そして何より重要なことは、これらの危機的状況はほとんどすべて「食」の問題と切り離しては考えられないということです。こうした問題の解決のためには、文理融合的なさまざまな領域の学際的な研究を社会課題と結びつけつつ展開していく必要がありますが、食文化研究もまた、今やそうした課題解決に貢献することが求められていると感じます。
和食文化学会は、こうした状況の下で、今後より幅広い活動を展開していく必要があるように思われます。そして、アカデミックな研究活動だけではなく、「食」の分野で日々奮闘しておられる現場の方々の実践もまた重要な意義を有しております。さいわい、今日「食」という分野には多くの方々が関心を寄せられ、若い世代の研究者や実践家がどんどん育ってきているように思われます。今後こうした若い世代の方々が和食文化学会の活動の中心となることが期待されます。
初代会長の佐藤洋一郎先生は草創期の重責を担われ、学会の基礎をしっかりと固められました。次の会長の原田信男先生はちょうどコロナ禍の時期にあたり、困難な状況の中で学会を着実に拡大していかれました。今回わたくし南が第3代目の会長に就任することになりますが、こうした若い世代の食文化研究および実践がますます発展していけるように、そのためのつなぎの役割を果たすことが、自分に課せられた使命であると考えます。
佐藤先生は海外にも名前が知られた高名な研究者であり、最近では米の歴史や京都の食文化など和食文化学会会長の名にふさわしいご研究を発表されておられますし、原田先生は、何といっても日本の食文化の歴史研究のパイオニアであり第一人者であることは衆目の一致するところでありますが、ドイツ近現代史を中心とする西洋史学が本来の専門分野である私が会長職にふさわしいかどうか、いささか逡巡するところもございました。しかし、草創期からの学会の状況についてよく知っている数少ない人間の一人であること、食文化研究に関する様々な分野での活動の経験を積んできたことなどの点を鑑み、会長職の重責を引き受けることといたしました。
今後は、創立時から事務局長を務められてきた平本毅先生をはじめ、副会長のハイン・マレー先生、山本芳華先生、鎌谷かおる先生、会計の守屋亜記子先生、それと今年度は海外に出ておられますが来年度から副会長となられる落合雪野先生などの常任理事の先生方、さらには引き続き、あるいは新たに理事になられた諸先生方に助けていただきながら、学会を運営していく所存です。なにぶん力不足の会長でございますので、なにとぞ学会員の皆様の多大なるご支援を賜りたく存じます。

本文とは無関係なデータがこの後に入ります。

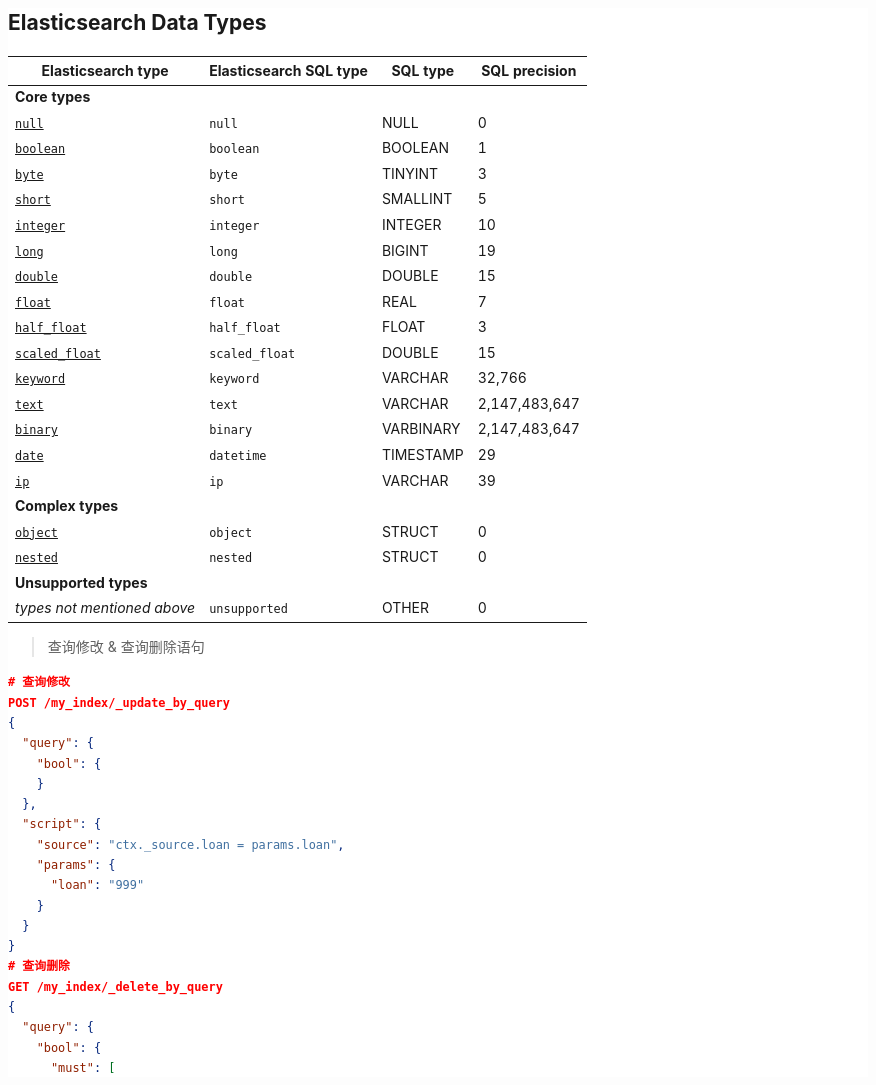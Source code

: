 ## Elasticsearch Data Types

| **Elasticsearch type**                                       | **Elasticsearch SQL type** | **SQL type** | **SQL precision** |
| ------------------------------------------------------------ | -------------------------- | ------------ | ----------------- |
| **Core types**                                               |                            |              |                   |
| [`null`](https://www.elastic.co/guide/en/elasticsearch/reference/7.5/null-value.html) | `null`                     | NULL         | 0                 |
| [`boolean`](https://www.elastic.co/guide/en/elasticsearch/reference/7.5/boolean.html) | `boolean`                  | BOOLEAN      | 1                 |
| [`byte`](https://www.elastic.co/guide/en/elasticsearch/reference/7.5/number.html) | `byte`                     | TINYINT      | 3                 |
| [`short`](https://www.elastic.co/guide/en/elasticsearch/reference/7.5/number.html) | `short`                    | SMALLINT     | 5                 |
| [`integer`](https://www.elastic.co/guide/en/elasticsearch/reference/7.5/number.html) | `integer`                  | INTEGER      | 10                |
| [`long`](https://www.elastic.co/guide/en/elasticsearch/reference/7.5/number.html) | `long`                     | BIGINT       | 19                |
| [`double`](https://www.elastic.co/guide/en/elasticsearch/reference/7.5/number.html) | `double`                   | DOUBLE       | 15                |
| [`float`](https://www.elastic.co/guide/en/elasticsearch/reference/7.5/number.html) | `float`                    | REAL         | 7                 |
| [`half_float`](https://www.elastic.co/guide/en/elasticsearch/reference/7.5/number.html) | `half_float`               | FLOAT        | 3                 |
| [`scaled_float`](https://www.elastic.co/guide/en/elasticsearch/reference/7.5/number.html) | `scaled_float`             | DOUBLE       | 15                |
| [`keyword`](https://www.elastic.co/guide/en/elasticsearch/reference/7.5/keyword.html) | `keyword`                  | VARCHAR      | 32,766            |
| [`text`](https://www.elastic.co/guide/en/elasticsearch/reference/7.5/text.html) | `text`                     | VARCHAR      | 2,147,483,647     |
| [`binary`](https://www.elastic.co/guide/en/elasticsearch/reference/7.5/binary.html) | `binary`                   | VARBINARY    | 2,147,483,647     |
| [`date`](https://www.elastic.co/guide/en/elasticsearch/reference/7.5/date.html) | `datetime`                 | TIMESTAMP    | 29                |
| [`ip`](https://www.elastic.co/guide/en/elasticsearch/reference/7.5/ip.html) | `ip`                       | VARCHAR      | 39                |
| **Complex types**                                            |                            |              |                   |
| [`object`](https://www.elastic.co/guide/en/elasticsearch/reference/7.5/object.html) | `object`                   | STRUCT       | 0                 |
| [`nested`](https://www.elastic.co/guide/en/elasticsearch/reference/7.5/nested.html) | `nested`                   | STRUCT       | 0                 |
| **Unsupported types**                                        |                            |              |                   |
| *types not mentioned above*                                  | `unsupported`              | OTHER        | 0                 |


> 查询修改 & 查询删除语句

```json
# 查询修改
POST /my_index/_update_by_query
{
  "query": {
    "bool": {
    }
  },
  "script": {
    "source": "ctx._source.loan = params.loan",
    "params": {
      "loan": "999"
    }
  }
}
# 查询删除
GET /my_index/_delete_by_query
{
  "query": {
    "bool": {
      "must": [
```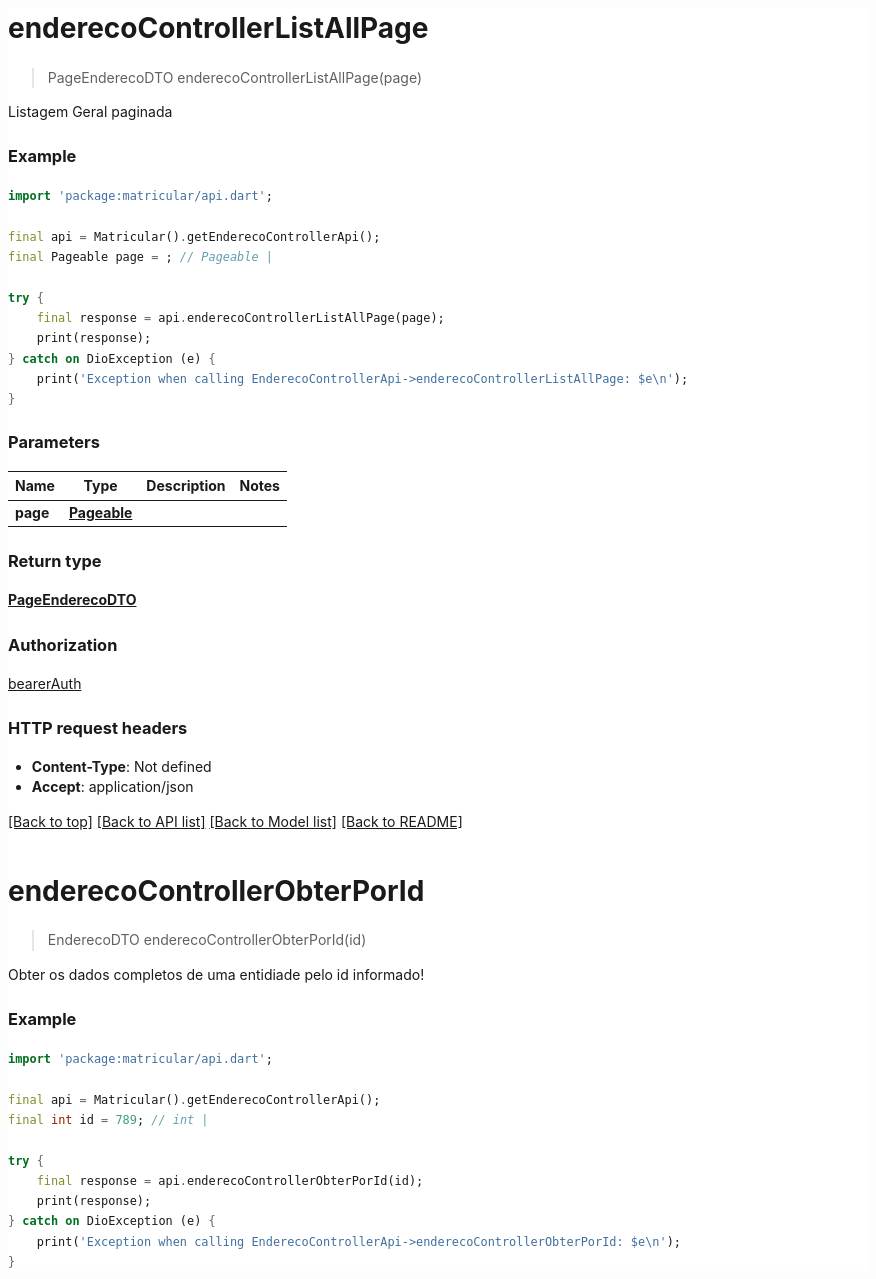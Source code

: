 # **enderecoControllerListAllPage**
> PageEnderecoDTO enderecoControllerListAllPage(page)



Listagem Geral paginada

### Example
```dart
import 'package:matricular/api.dart';

final api = Matricular().getEnderecoControllerApi();
final Pageable page = ; // Pageable | 

try {
    final response = api.enderecoControllerListAllPage(page);
    print(response);
} catch on DioException (e) {
    print('Exception when calling EnderecoControllerApi->enderecoControllerListAllPage: $e\n');
}
```

### Parameters

Name | Type | Description  | Notes
------------- | ------------- | ------------- | -------------
 **page** | [**Pageable**](.md)|  | 

### Return type

[**PageEnderecoDTO**](PageEnderecoDTO.md)

### Authorization

[bearerAuth](../README.md#bearerAuth)

### HTTP request headers

 - **Content-Type**: Not defined
 - **Accept**: application/json

[[Back to top]](#) [[Back to API list]](../README.md#documentation-for-api-endpoints) [[Back to Model list]](../README.md#documentation-for-models) [[Back to README]](../README.md)

# **enderecoControllerObterPorId**
> EnderecoDTO enderecoControllerObterPorId(id)



Obter os dados completos de uma entidiade pelo id informado!

### Example
```dart
import 'package:matricular/api.dart';

final api = Matricular().getEnderecoControllerApi();
final int id = 789; // int | 

try {
    final response = api.enderecoControllerObterPorId(id);
    print(response);
} catch on DioException (e) {
    print('Exception when calling EnderecoControllerApi->enderecoControllerObterPorId: $e\n');
}
```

和食文化学会は、まだ発足してようやく7年目という歴史の浅い学会ではありますが、すでに6回の研究大会の実績を積み重ね、その他社会から注目される学会活動を展開してまいりました。今後会員の皆様のお力を結集し、ますます活発な活動を遂行していきたいと考えております。
以上をもって私の就任のご挨拶とさせていただきます。今後ともどうぞよろしくお願い申し上げます。